China said its giant Sky Eye telescope may have picked up signs of alien civilizations, according to a report by the state-backed Science and Technology Daily, which then appeared to have deleted the report and posts about the discovery.

The narrow-band electromagnetic signals detected by Sky Eye — the world’s largest radio telescope — differ from previous ones captured and the team is further investigating them, the report said, citing Zhang Tonjie, chief scientist of an extraterrestrial civilization search team co-founded by Beijing Normal University, the National Astronomical Observatory of the Chinese Academy of Sciences and the University of California, Berkeley.

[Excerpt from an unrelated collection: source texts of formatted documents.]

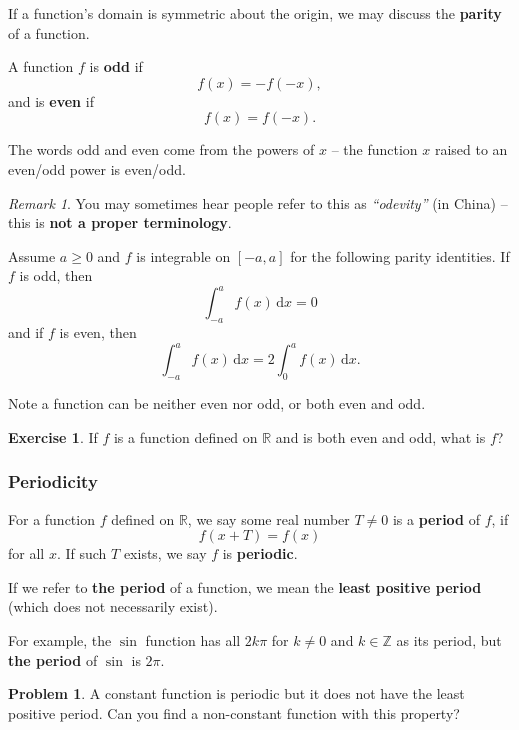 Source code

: \documentclass[11pt]{article}
\theoremstyle{definition}
\newtheorem{example}[theorem]{Exercise}
\newtheorem{problem}[theorem]{Problem}
\theoremstyle{remark}
\newtheorem{remark}[theorem]{Remark}
\newcommand{\pqty}[1]{\left(#1\right)}
\newcommand{\ZZ}{\mathbb{Z}}
\newcommand{\RR}{\mathbb{R}}
\newcommand{\dd}[1]{\,\mathrm{d}#1}
\begin{document}
If a function's domain is symmetric about the origin, we may discuss the \textbf{parity} of a function.

A function \(f\) is \textbf{odd} if
\[
    f\pqty{x} = - f\pqty{-x},
\]
and is \textbf{even} if
\[
    f\pqty{x} = f\pqty{-x}.
\]

The words odd and even come from the powers of \(x\) -- the function \(x\) raised to an even/odd power is even/odd.

\begin{remark}\label{tmua-5-unit-005}
    You may sometimes hear people refer to this as \textit{``odevity''} (in China) -- this is \textbf{not a proper terminology}.
\end{remark}

Assume \(a\ge0\) and \(f\) is integrable on \([-a,a]\) for the following parity identities. If \(f\) is odd, then
\[
    \int_{-a}^{a} f\pqty{x} \dd{x} = 0
\]
and if \(f\) is even, then
\[
    \int_{-a}^{a} f\pqty{x} \dd{x} = 2 \int_{0}^{a} f\pqty{x} \dd{x}.
\]

Note a function can be neither even nor odd, or both even and odd.

\begin{example}\label{tmua-5-unit-006}
    If \(f\) is a function defined on \(\RR\) and is both even and odd, what is \(f\)?
\end{example}

\subsubsection{Periodicity}\label{tmua-5-subsubsection-003}

For a function \(f\) defined on \(\RR\), we say some real number \(T \neq 0\) is a \textbf{period} of \(f\), if
\[
    f \pqty{x + T} = f \pqty{x}
\]
for all \(x\). If such \(T\) exists, we say \(f\) is \textbf{periodic}.

If we refer to \textbf{the period} of a function, we mean the \textbf{least positive period} (which does not necessarily exist).

For example, the \(\sin\) function has all \(2 k \pi\) for \(k \neq 0\) and \(k \in \ZZ\) as its period, but \textbf{the period} of \(\sin\) is \(2 \pi\).

\begin{problem}\label{tmua-5-unit-007}
    A constant function is periodic but it does not have the least positive period. Can you find a non-constant function with this property?
\end{problem}
\end{document}

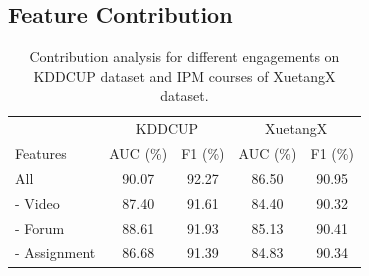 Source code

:   
  \subsection{Feature Contribution}
  	\begin{table}
		\caption{Contribution analysis for different engagements on KDDCUP dataset and IPM courses of XuetangX dataset.}
		\centering
		\setlength{\tabcolsep}{1.2mm}\begin{tabular}{lcccc}
		\hline \hline
			              & \multicolumn{2}{c}{KDDCUP} & \multicolumn{2}{c}{XuetangX} \\
			{Features}                &AUC (\%)   & F1 (\%)  & AUC (\%)   & F1 (\%)  \\ \hline 
			{All}                     & 90.07 & 92.27 & 86.50 & 90.95     \\ \hline
	   	  - Video         &  87.40 & 91.61     &84.40	  &90.32 \\ 
	      - Forum         & 88.61 & 91.93    & 85.13  &  90.41 \\
		  - Assignment   & 86.68  & 91.39     & 84.83  & 90.34 \\
			 \hline \hline
 \end{tabular}

	  \label{tab:featImp}	
	\end{table}
	
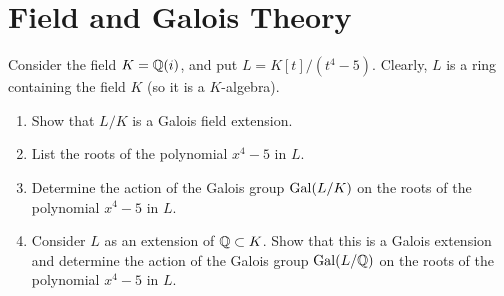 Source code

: \section{Field and Galois Theory}

\begin{question}[subtitle = January 2026 Problem 3,ID=Jan26_3]
Consider the field $K = \Q(i)$, and put $L = K[t]/(t^4 - 5)$. Clearly, $L$ is a ring containing the field $K$ (so it is a $K$-algebra).
\begin{enumerate}
    \item Show that $L/K$ is a Galois field extension.
    \item List the roots of the polynomial $x^4 - 5$ in $L$.
    \item Determine the action of the Galois group $\Gal(L/K)$ on the roots of the polynomial $x^4 - 5$ in $L$.
    \item Consider $L$ as an extension of $\Q \subset K$. Show that this is a Galois extension and determine the action of the Galois group $\Gal(L/\Q)$ on the roots of the polynomial $x^4 - 5$ in $L$.
\end{enumerate}
\end{question}
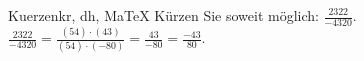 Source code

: \begin{MAufgabe}{Kuerzen}{kr, dh, MaTeX}
K\"urzen Sie soweit m\"oglich: $\frac{2322}{-4320}$.\\ 
\ifLsg\MLoesung
\quad $\frac{2322}{-4320}=\frac{(54)\cdot(43)}{(54)\cdot(-80)}=\frac{43}{-80}=\frac{-43}{80}$.\else\relax\fi
 \end{MAufgabe} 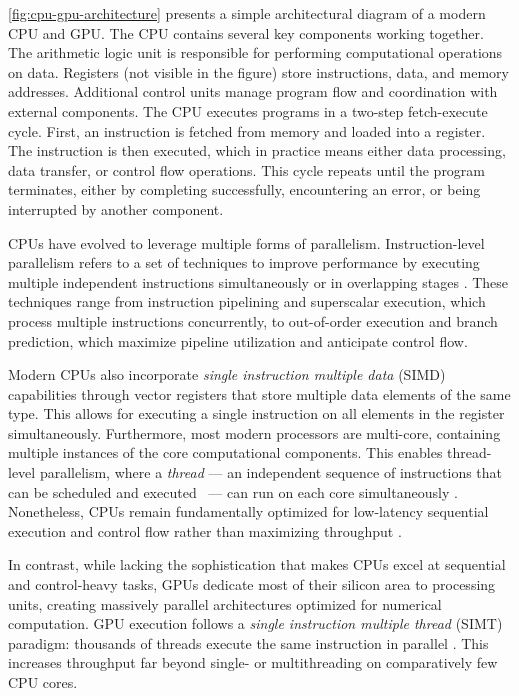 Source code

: \documentclass[english,12pt,a4paper,pdftex,sci,utf8]{aaltothesis}
\begin{document}
\cref{fig:cpu-gpu-architecture} presents a simple architectural diagram of a modern CPU and GPU. The CPU contains several key components working together. The arithmetic logic unit is responsible for performing computational operations on data. Registers (not visible in the figure) store instructions, data, and memory addresses. Additional control units manage program flow and coordination with external components. The CPU executes programs in a two-step fetch-execute cycle. First, an instruction is fetched from memory and loaded into a register. The instruction is then executed, which in practice means either data processing, data transfer, or control flow operations. This cycle repeats until the program terminates, either by completing successfully, encountering an error, or being interrupted by another component.

CPUs have evolved to leverage multiple forms of parallelism. Instruction-level parallelism refers to a set of techniques to improve performance by executing multiple independent instructions simultaneously or in overlapping stages \cite{hennessy2011computer, suomela_ppc}. These techniques range from instruction pipelining and superscalar execution, which process multiple instructions concurrently, to out-of-order execution and branch prediction, which maximize pipeline utilization and anticipate control flow.

Modern CPUs also incorporate \emph{single instruction multiple data} (SIMD) capabilities through vector registers that store multiple data elements of the same type. This allows for executing a single instruction on all elements in the register simultaneously. Furthermore, most modern processors are multi-core, containing multiple instances of the core computational components. This enables thread-level parallelism, where a \emph{thread} --- an independent sequence of instructions that can be scheduled and \mbox{executed \cite{stallings2011operating}} --- can run on each core simultaneously \cite{hennessy2011computer, suomela_ppc}. Nonetheless, CPUs remain fundamentally optimized for low-latency sequential execution and control flow rather than maximizing throughput \cite{hennessy2011computer, suomela_ppc}.

In contrast, while lacking the sophistication that makes CPUs excel at sequential and control-heavy tasks, GPUs dedicate most of their silicon area to processing units, creating massively parallel architectures optimized for numerical computation. GPU execution follows a \emph{single instruction multiple thread} (SIMT) paradigm: thousands of threads execute the same instruction in parallel \cite{cuda2025guide}. This increases throughput far beyond single- or multithreading on comparatively few CPU cores.
\end{document}
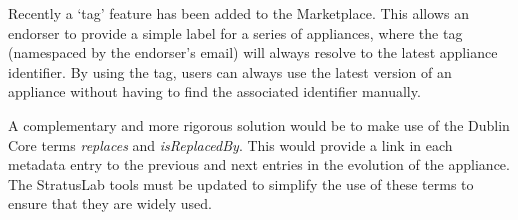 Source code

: Recently a `tag' feature has been added to the Marketplace\@.  This
allows an endorser to provide a simple label for a series of
appliances, where the tag (namespaced by the endorser's email) will
always resolve to the latest appliance identifier.  By using the tag,
users can always use the latest version of an appliance without having
to find the associated identifier manually.

A complementary and more rigorous solution would be to make use of the
Dublin Core terms \emph{replaces} and \emph{isReplacedBy}. This would
provide a link in each metadata entry to the previous and next entries
in the evolution of the appliance.  The StratusLab tools must be
updated to simplify the use of these terms to ensure that they are
widely used.
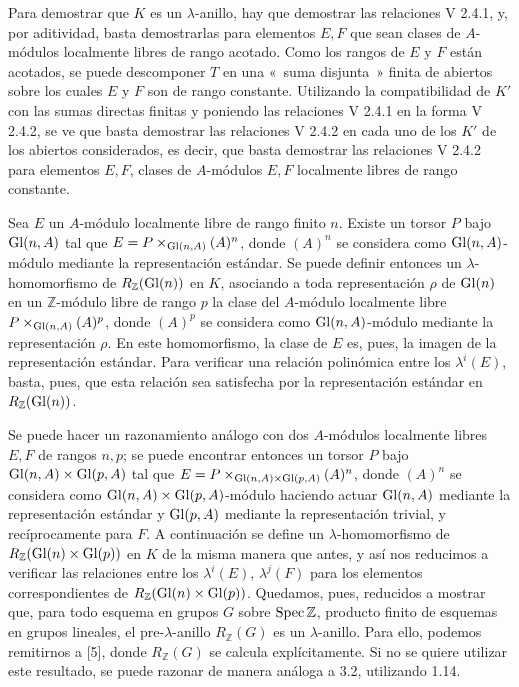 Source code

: Para demostrar que \(K\) es un \(\lambda\)-anillo, hay que demostrar las relaciones V 2.4.1, y, por aditividad, basta demostrarlas para elementos \(E,F\) que sean clases de \(A\)-módulos localmente libres de rango acotado. Como los rangos de \(E\) y \(F\) están acotados, se puede descomponer \(T\) en una «~suma disjunta~» finita de abiertos sobre los cuales \(E\) y \(F\) son de rango constante. Utilizando la compatibilidad de \(K'\) con las sumas directas finitas y poniendo las relaciones V 2.4.1 en la forma V 2.4.2, se ve que basta demostrar las relaciones V 2.4.2 en cada uno de los \(K'\) de los abiertos considerados, es decir, que basta demostrar las relaciones V 2.4.2 para elementos \(E,F\), clases de \(A\)-módulos \(E,F\) localmente libres de rango constante.

Sea \(E\) un \(A\)-módulo localmente libre de rango finito \(n\). Existe un torsor \(P\) bajo \(\operatorname{Gl}(n,A)\) tal que \(E=P\times_{\operatorname{Gl}(n,A)} (A)^n\), donde \((A)^n\) se considera como \(\operatorname{Gl}(n,A)\)-módulo mediante la representación estándar. Se puede definir entonces un \(\lambda\)-homomorfismo de \(R_{\mathbb Z}(\operatorname{Gl}(n))\) en \(K\), asociando a toda representación \(\rho\) de \(\operatorname{Gl}(n)\) en un \(\mathbb Z\)-módulo libre de rango \(p\) la clase del \(A\)-módulo localmente libre
\(P\times_{\operatorname{Gl}(n,A)} (A)^p\), donde \((A)^p\) se considera como \(\operatorname{Gl}(n,A)\)-módulo mediante la representación \(\rho\). En este homomorfismo, la clase de \(E\) es, pues, la imagen de la representación estándar. Para verificar una relación polinómica entre los \(\lambda^i(E)\), basta, pues, que esta relación sea satisfecha por la representación estándar en \(R_{\mathbb Z}(\operatorname{Gl}(n))\).

Se puede hacer un razonamiento análogo con dos \(A\)-módulos localmente libres \(E,F\) de rangos \(n,p\); se puede encontrar entonces un torsor \(P\) bajo \(\operatorname{Gl}(n,A)\times\operatorname{Gl}(p,A)\) tal que \(E=P\times_{\operatorname{Gl}(n,A)\times\operatorname{Gl}(p,A)} (A)^n\), donde \((A)^n\) se considera como \(\operatorname{Gl}(n,A)\times\operatorname{Gl}(p,A)\)-módulo haciendo actuar \(\operatorname{Gl}(n,A)\) mediante la representación estándar y \(\operatorname{Gl}(p,A)\) mediante la representación trivial, y recíprocamente para \(F\). A continuación se define un \(\lambda\)-homomorfismo de \(R_{\mathbb Z}(\operatorname{Gl}(n)\times\operatorname{Gl}(p))\) en \(K\) de la misma manera que antes, y así nos reducimos a verificar las relaciones entre los \(\lambda^i(E)\), \(\lambda^j(F)\) para los elementos correspondientes de \(R_{\mathbb Z}(\operatorname{Gl}(n)\times\operatorname{Gl}(p))\). Quedamos, pues, reducidos a mostrar que, para todo esquema en grupos \(G\) sobre \(\operatorname{Spec}\mathbb Z\), producto finito de esquemas en grupos lineales, el pre-\(\lambda\)-anillo \(R_{\mathbb Z}(G)\) es un \(\lambda\)-anillo. Para ello, podemos remitirnos a [5], donde \(R_{\mathbb Z}(G)\) se calcula explícitamente. Si no se quiere utilizar este resultado, se puede razonar de manera análoga a 3.2, utilizando 1.14.
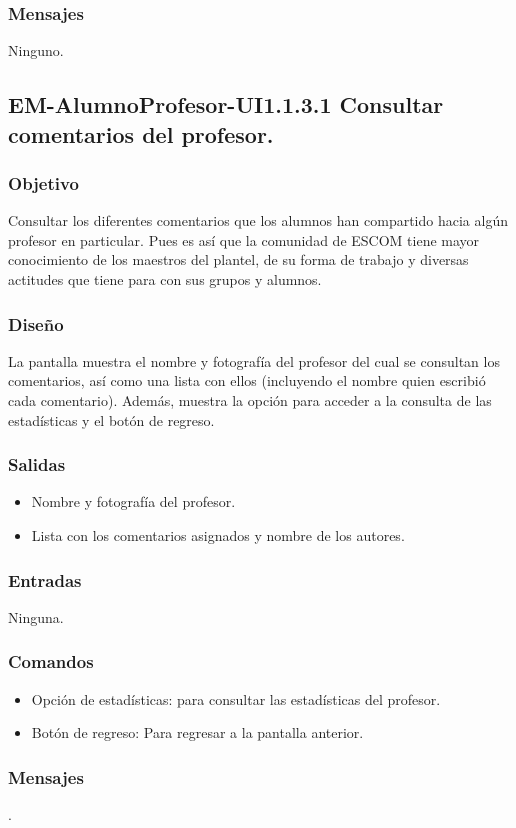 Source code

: \subsubsection{Mensajes}
	\noindent
	Ninguno.


\subsection{EM-AlumnoProfesor-UI1.1.3.1 Consultar comentarios del profesor.}

\subsubsection{Objetivo}
	\noindent
	Consultar los diferentes comentarios que los alumnos han compartido hacia algún profesor en particular. Pues es así que la comunidad de ESCOM tiene mayor conocimiento de los maestros del plantel, de su forma de
	trabajo y diversas actitudes que tiene para con sus grupos y alumnos.

\subsubsection{Diseño}
	\noindent
	La pantalla muestra el nombre y fotografía del profesor del cual se consultan los comentarios, así como una lista con ellos (incluyendo el nombre quien escribió cada comentario).
	Además, muestra la opción para acceder a la consulta de las estadísticas y el botón de regreso.

\pagebreak
{}

\subsubsection{Salidas}
	\begin{itemize}
		\item Nombre y fotografía del profesor.
		\item Lista con los comentarios asignados y nombre de los autores.
	\end{itemize}

\subsubsection{Entradas}
	\noindent
	Ninguna.

\subsubsection{Comandos}
	\begin{itemize}
		\item Opción de estadísticas: para consultar las estadísticas del profesor.
		\item Botón de regreso: Para regresar a la pantalla anterior.
	\end{itemize}

\subsubsection{Mensajes}
	\noindent
	.





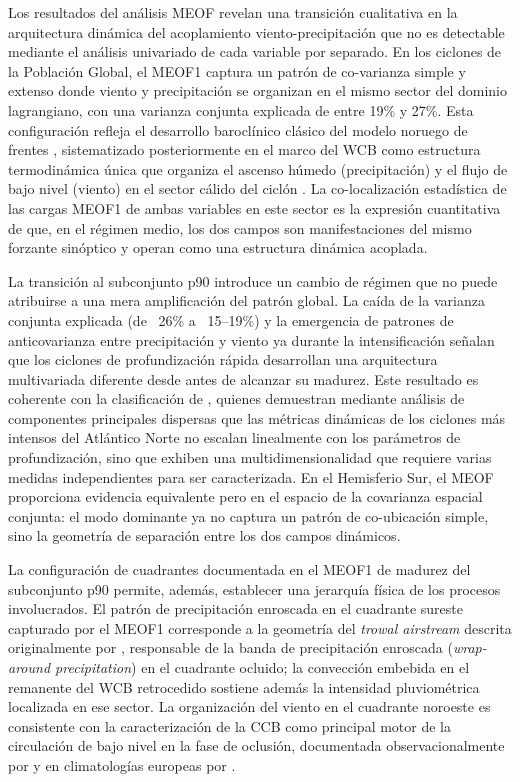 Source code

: Los resultados del análisis MEOF revelan una transición cualitativa en la arquitectura dinámica del acoplamiento viento-precipitación que no es detectable mediante el análisis univariado de cada variable por separado. 
En los ciclones de la Población Global, el MEOF1 captura un patrón de co-varianza simple y extenso donde viento y precipitación se organizan en el mismo sector del dominio lagrangiano, con una varianza conjunta explicada de entre 19\% y 27\%. 
Esta configuración refleja el desarrollo baroclínico clásico del modelo noruego de frentes \citep{bjerknes1922life}, sistematizado posteriormente en el marco del WCB como estructura termodinámica única que organiza el ascenso húmedo (precipitación) y el flujo de bajo nivel (viento) en el sector cálido del ciclón \citep{browning1986conceptual}. 
La co-localización estadística de las cargas MEOF1 de ambas variables en este sector es la expresión cuantitativa de que, en el régimen medio, los dos campos son manifestaciones del mismo forzante sinóptico y operan como una estructura dinámica acoplada.

La transición al subconjunto p90 introduce un cambio de régimen que no puede atribuirse a una mera amplificación del patrón global. 
La caída de la varianza conjunta explicada (de ~26\% a ~15--19\%) y la emergencia de patrones de anticovarianza entre precipitación y viento ya durante la intensificación señalan que los ciclones de profundización rápida desarrollan una arquitectura multivariada diferente desde antes de alcanzar su madurez.
Este resultado es coherente con la clasificación de \citet{corner2025classification}, quienes demuestran mediante análisis de componentes principales dispersas que las métricas dinámicas de los ciclones más intensos del Atlántico Norte no escalan linealmente con los parámetros de profundización, sino que exhiben una multidimensionalidad que requiere varias medidas independientes para ser caracterizada.
En el Hemisferio Sur, el MEOF proporciona evidencia equivalente pero en el espacio de la covarianza espacial conjunta: el modo dominante ya no captura un patrón de co-ubicación simple, sino la geometría de separación entre los dos campos dinámicos.

La configuración de cuadrantes documentada en el MEOF1 de madurez del subconjunto p90 permite, además, establecer una jerarquía física de los procesos involucrados.
El patrón de precipitación enroscada en el cuadrante sureste capturado por el MEOF1 corresponde a la geometría del \textit{trowal airstream} descrita originalmente por \citet{martin1999forcing}, responsable de la banda de precipitación enroscada (\textit{wrap-around precipitation}) en el cuadrante ocluido; la convección embebida en el remanente del WCB retrocedido \citep{oertel2021warm} sostiene además la intensidad pluviométrica localizada en ese sector.
La organización del viento en el cuadrante noroeste es consistente con la caracterización de la CCB como principal motor de la circulación de bajo nivel en la fase de oclusión, documentada observacionalmente por \citet{martinez2014cold} y en climatologías europeas por \citet{eisenstein2023identification}.

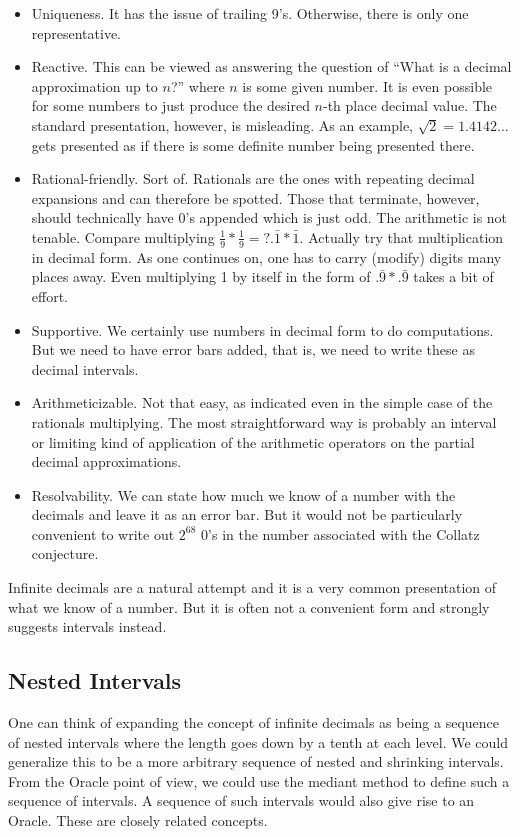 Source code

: \documentclass[12pt]{article}
\theoremstyle{remark}
\begin{document}
\begin{itemize}
    \item Uniqueness. It has the issue of trailing 9's. Otherwise, there is only one representative. 
    \item Reactive. This can be viewed as answering the question of ``What is a decimal approximation up to $n$?'' where $n$ is some given number. It is even possible for some numbers to just produce the desired $n$-th place decimal value. The standard presentation, however, is misleading. As an example, $\sqrt{2} = 1.4142...$ gets presented as if there is some definite number being presented there. 
    \item Rational-friendly. Sort of. Rationals are the ones with repeating decimal expansions and can therefore be spotted. Those that terminate, however, should technically have 0's appended which is just odd. The arithmetic is not tenable. Compare multiplying $\tfrac{1}{9}*\tfrac{1}{9} =? .\bar{1} * \bar{1}$. Actually try that multiplication in decimal form. As one continues on, one has to carry (modify) digits many places away. Even multiplying 1 by itself in the form of $.\bar{9}*.\bar{9}$ takes a bit of effort. 
    \item Supportive. We certainly use numbers in decimal form to do computations. But we need to have error bars added, that is, we need to write these as decimal intervals. 
    \item Arithmeticizable. Not that easy, as indicated even in the simple case of the rationals multiplying. The most straightforward way is probably an interval or limiting kind of application of the arithmetic operators on the partial decimal approximations. 
    \item Resolvability. We can state how much we know of a number with the decimals and leave it as an error bar. But it would not be particularly convenient to write out $2^{68}$ 0's in the number associated with the Collatz conjecture. 
\end{itemize}

Infinite decimals are a natural attempt and it is a very common presentation of what we know of a number. But it is often not a convenient form and strongly suggests intervals instead. 

\subsection{Nested Intervals}

One can think of expanding the concept of infinite decimals as being a sequence of nested intervals where the length goes down by a tenth at each level. We could generalize this to be a more arbitrary sequence of nested and shrinking intervals. From the Oracle point of view, we could use the mediant method to define such a sequence of intervals. A sequence of such intervals would also give rise to an Oracle. These are closely related concepts. 
\end{document}
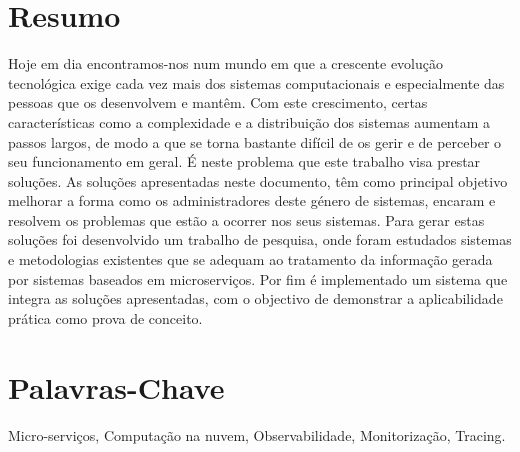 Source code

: 
\section*{Resumo}
\label{sec:resumo}

Hoje em dia encontramos-nos num mundo em que a crescente evolução tecnológica exige cada vez mais dos sistemas computacionais e especialmente das pessoas que os desenvolvem e mantêm. Com este crescimento, certas características como a complexidade e a distribuição dos sistemas aumentam a passos largos, de modo a que se torna bastante difícil de os gerir e de perceber o seu funcionamento em geral. É neste problema que este trabalho visa prestar soluções. As soluções apresentadas neste documento, têm como principal objetivo melhorar a forma como os administradores deste género de sistemas, encaram e resolvem os problemas que estão a ocorrer nos seus sistemas. Para gerar estas soluções foi desenvolvido um trabalho de pesquisa, onde foram estudados sistemas e metodologias existentes que se adequam ao tratamento da informação gerada por sistemas baseados em microserviços. Por fim é implementado um sistema que integra as soluções apresentadas, com o objectivo de demonstrar a aplicabilidade prática como prova de conceito.

\section*{Palavras-Chave}
\label{sec:palavras}

Micro-serviços, Computação na nuvem, Observabilidade, Monitorização, Tracing.

\restoregeometry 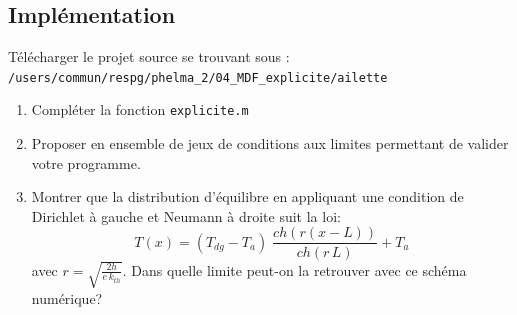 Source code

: \documentclass[a4paper, 10pt]{article}
\begin{document}
\subsection{Implémentation}

Télécharger le projet source se trouvant sous :\\
\tt{/users/commun/respg/phelma\_2/04\_MDF\_explicite/ailette} \rm \\

\begin{enumerate}
\item Compléter la fonction \tt{explicite.m} \rm

\item Proposer en ensemble de jeux de conditions aux limites permettant de valider votre programme.


\item Montrer que la distribution d'équilibre en appliquant une condition de Dirichlet à gauche et Neumann à droite suit la loi:
\begin{equation}\label{sch1}
T(x)=\left( {{T_{dg}} - {T_a}} \right)\;\frac{{ch\left( {r\left( {x - L} \right)} \right)}}{{ch\left( {r\,L} \right)}} + {T_a}
\end{equation}
avec 
$r = \sqrt {\frac{{2h}}{{e\,{k_{th}}}}} $. Dans quelle limite peut-on la retrouver avec ce schéma numérique?
\end{enumerate}
\end{document}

It isn’t clear why the report was apparently removed from the website of the Science and Technology Daily, the official newspaper of China’s science and technology ministry, though the news had already started trending on social network Weibo and was picked up by other media outlets, including state-run ones.

In September 2020, Sky Eye, which is located in China’s southwestern Guizhou province and has a diameter of 500 meters (1,640 feet), officially launched a search for extraterrestrial life. The team detected two sets of suspicious signals in 2020 while processing data collected in 2019, and found another suspicious signal in 2022 from observation data of exoplanet targets, Zhang said, according to the report.

China’s Sky Eye is extremely sensitive in the low-frequency radio band and plays a critical role in the search for alien civilizations, Zhang is reported to have said.

The suspicious signals could, however, also be some kind of radio interference and requires further investigation, he added.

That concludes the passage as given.